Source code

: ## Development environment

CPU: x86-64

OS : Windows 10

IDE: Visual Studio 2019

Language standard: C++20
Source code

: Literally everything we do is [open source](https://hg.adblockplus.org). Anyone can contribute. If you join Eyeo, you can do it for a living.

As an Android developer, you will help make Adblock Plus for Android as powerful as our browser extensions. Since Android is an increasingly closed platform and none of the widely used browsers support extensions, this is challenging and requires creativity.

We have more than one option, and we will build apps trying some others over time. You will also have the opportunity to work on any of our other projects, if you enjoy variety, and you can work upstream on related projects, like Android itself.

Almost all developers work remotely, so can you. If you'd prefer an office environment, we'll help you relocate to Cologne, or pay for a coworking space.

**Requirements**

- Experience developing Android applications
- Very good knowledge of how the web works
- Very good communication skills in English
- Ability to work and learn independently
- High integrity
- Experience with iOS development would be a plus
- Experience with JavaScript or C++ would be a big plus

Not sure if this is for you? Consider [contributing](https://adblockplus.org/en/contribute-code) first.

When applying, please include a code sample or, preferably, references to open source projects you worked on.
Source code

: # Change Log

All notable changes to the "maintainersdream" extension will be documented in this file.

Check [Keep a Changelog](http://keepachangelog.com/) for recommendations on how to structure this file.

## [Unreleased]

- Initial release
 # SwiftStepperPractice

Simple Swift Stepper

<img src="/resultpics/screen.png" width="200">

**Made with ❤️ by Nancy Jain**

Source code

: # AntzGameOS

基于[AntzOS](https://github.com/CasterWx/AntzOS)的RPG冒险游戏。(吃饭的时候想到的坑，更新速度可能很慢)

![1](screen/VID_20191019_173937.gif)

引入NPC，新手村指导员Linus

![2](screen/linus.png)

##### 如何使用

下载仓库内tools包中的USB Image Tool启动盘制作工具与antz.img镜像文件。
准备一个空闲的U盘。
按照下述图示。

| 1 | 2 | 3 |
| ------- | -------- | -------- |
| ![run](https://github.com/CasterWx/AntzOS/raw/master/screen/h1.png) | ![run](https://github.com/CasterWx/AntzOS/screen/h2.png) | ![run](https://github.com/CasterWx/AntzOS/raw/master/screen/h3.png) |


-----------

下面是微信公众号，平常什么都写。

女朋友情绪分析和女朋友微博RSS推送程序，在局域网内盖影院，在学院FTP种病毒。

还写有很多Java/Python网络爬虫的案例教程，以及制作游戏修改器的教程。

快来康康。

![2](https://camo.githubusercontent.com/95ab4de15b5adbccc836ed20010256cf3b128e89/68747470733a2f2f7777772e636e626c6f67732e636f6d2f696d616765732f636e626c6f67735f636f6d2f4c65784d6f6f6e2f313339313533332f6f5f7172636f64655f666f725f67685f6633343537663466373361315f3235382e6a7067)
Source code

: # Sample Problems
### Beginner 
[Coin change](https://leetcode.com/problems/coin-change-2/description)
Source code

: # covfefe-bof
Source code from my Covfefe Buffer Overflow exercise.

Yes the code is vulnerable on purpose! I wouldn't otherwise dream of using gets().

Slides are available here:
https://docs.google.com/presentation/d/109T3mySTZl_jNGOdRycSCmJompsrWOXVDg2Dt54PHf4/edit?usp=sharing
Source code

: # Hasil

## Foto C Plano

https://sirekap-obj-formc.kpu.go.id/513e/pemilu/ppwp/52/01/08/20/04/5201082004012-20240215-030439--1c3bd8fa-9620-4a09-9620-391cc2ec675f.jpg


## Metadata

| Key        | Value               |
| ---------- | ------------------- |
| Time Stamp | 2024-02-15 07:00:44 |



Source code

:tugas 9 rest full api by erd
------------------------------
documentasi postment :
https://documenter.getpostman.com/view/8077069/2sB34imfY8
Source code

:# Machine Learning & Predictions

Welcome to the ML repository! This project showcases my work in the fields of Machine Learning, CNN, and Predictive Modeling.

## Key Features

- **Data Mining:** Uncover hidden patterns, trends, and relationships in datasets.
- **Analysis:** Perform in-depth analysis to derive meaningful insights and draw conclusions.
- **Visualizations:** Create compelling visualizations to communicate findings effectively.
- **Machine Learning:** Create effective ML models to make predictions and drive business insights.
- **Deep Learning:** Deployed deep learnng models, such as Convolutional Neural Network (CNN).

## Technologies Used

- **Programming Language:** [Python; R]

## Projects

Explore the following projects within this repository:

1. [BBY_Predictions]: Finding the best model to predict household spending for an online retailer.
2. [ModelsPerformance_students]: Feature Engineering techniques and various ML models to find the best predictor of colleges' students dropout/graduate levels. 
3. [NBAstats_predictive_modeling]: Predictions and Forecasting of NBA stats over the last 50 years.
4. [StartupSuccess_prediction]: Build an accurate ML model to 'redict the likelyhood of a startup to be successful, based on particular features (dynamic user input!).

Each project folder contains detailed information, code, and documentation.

▶ **TASK REQUIREMENTS**:
Set down the material above exactly, in full.

▶ **RESULT OF THIS TASK**:
Source code

: ## Development environment

CPU: x86-64

OS : Windows 10

IDE: Visual Studio 2019

Language standard: C++20
Source code

: Literally everything we do is [open source](https://hg.adblockplus.org). Anyone can contribute. If you join Eyeo, you can do it for a living.

As an Android developer, you will help make Adblock Plus for Android as powerful as our browser extensions. Since Android is an increasingly closed platform and none of the widely used browsers support extensions, this is challenging and requires creativity.

We have more than one option, and we will build apps trying some others over time. You will also have the opportunity to work on any of our other projects, if you enjoy variety, and you can work upstream on related projects, like Android itself.

Almost all developers work remotely, so can you. If you'd prefer an office environment, we'll help you relocate to Cologne, or pay for a coworking space.

**Requirements**

- Experience developing Android applications
- Very good knowledge of how the web works
- Very good communication skills in English
- Ability to work and learn independently
- High integrity
- Experience with iOS development would be a plus
- Experience with JavaScript or C++ would be a big plus

Not sure if this is for you? Consider [contributing](https://adblockplus.org/en/contribute-code) first.

When applying, please include a code sample or, preferably, references to open source projects you worked on.
Source code

: # Change Log

All notable changes to the "maintainersdream" extension will be documented in this file.

Check [Keep a Changelog](http://keepachangelog.com/) for recommendations on how to structure this file.

## [Unreleased]

- Initial release
 # SwiftStepperPractice

Simple Swift Stepper

<img src="/resultpics/screen.png" width="200">

**Made with ❤️ by Nancy Jain**

Source code

: # AntzGameOS

基于[AntzOS](https://github.com/CasterWx/AntzOS)的RPG冒险游戏。(吃饭的时候想到的坑，更新速度可能很慢)

![1](screen/VID_20191019_173937.gif)

引入NPC，新手村指导员Linus

![2](screen/linus.png)

##### 如何使用

下载仓库内tools包中的USB Image Tool启动盘制作工具与antz.img镜像文件。
准备一个空闲的U盘。
按照下述图示。

| 1 | 2 | 3 |
| ------- | -------- | -------- |
| ![run](https://github.com/CasterWx/AntzOS/raw/master/screen/h1.png) | ![run](https://github.com/CasterWx/AntzOS/screen/h2.png) | ![run](https://github.com/CasterWx/AntzOS/raw/master/screen/h3.png) |


-----------

下面是微信公众号，平常什么都写。

女朋友情绪分析和女朋友微博RSS推送程序，在局域网内盖影院，在学院FTP种病毒。

还写有很多Java/Python网络爬虫的案例教程，以及制作游戏修改器的教程。

快来康康。

![2](https://camo.githubusercontent.com/95ab4de15b5adbccc836ed20010256cf3b128e89/68747470733a2f2f7777772e636e626c6f67732e636f6d2f696d616765732f636e626c6f67735f636f6d2f4c65784d6f6f6e2f313339313533332f6f5f7172636f64655f666f725f67685f6633343537663466373361315f3235382e6a7067)
Source code

: # Sample Problems
### Beginner 
[Coin change](https://leetcode.com/problems/coin-change-2/description)
Source code

: # covfefe-bof
Source code from my Covfefe Buffer Overflow exercise.

Yes the code is vulnerable on purpose! I wouldn't otherwise dream of using gets().

Slides are available here:
https://docs.google.com/presentation/d/109T3mySTZl_jNGOdRycSCmJompsrWOXVDg2Dt54PHf4/edit?usp=sharing
Source code

: # Hasil

## Foto C Plano

https://sirekap-obj-formc.kpu.go.id/513e/pemilu/ppwp/52/01/08/20/04/5201082004012-20240215-030439--1c3bd8fa-9620-4a09-9620-391cc2ec675f.jpg


## Metadata

| Key        | Value               |
| ---------- | ------------------- |
| Time Stamp | 2024-02-15 07:00:44 |



Source code

:tugas 9 rest full api by erd
------------------------------
documentasi postment :
https://documenter.getpostman.com/view/8077069/2sB34imfY8
Source code

:# Machine Learning & Predictions

Welcome to the ML repository! This project showcases my work in the fields of Machine Learning, CNN, and Predictive Modeling.

## Key Features

- **Data Mining:** Uncover hidden patterns, trends, and relationships in datasets.
- **Analysis:** Perform in-depth analysis to derive meaningful insights and draw conclusions.
- **Visualizations:** Create compelling visualizations to communicate findings effectively.
- **Machine Learning:** Create effective ML models to make predictions and drive business insights.
- **Deep Learning:** Deployed deep learnng models, such as Convolutional Neural Network (CNN).

## Technologies Used

- **Programming Language:** [Python; R]

## Projects

Explore the following projects within this repository:

1. [BBY_Predictions]: Finding the best model to predict household spending for an online retailer.
2. [ModelsPerformance_students]: Feature Engineering techniques and various ML models to find the best predictor of colleges' students dropout/graduate levels. 
3. [NBAstats_predictive_modeling]: Predictions and Forecasting of NBA stats over the last 50 years.
4. [StartupSuccess_prediction]: Build an accurate ML model to 'redict the likelyhood of a startup to be successful, based on particular features (dynamic user input!).

Each project folder contains detailed information, code, and documentation.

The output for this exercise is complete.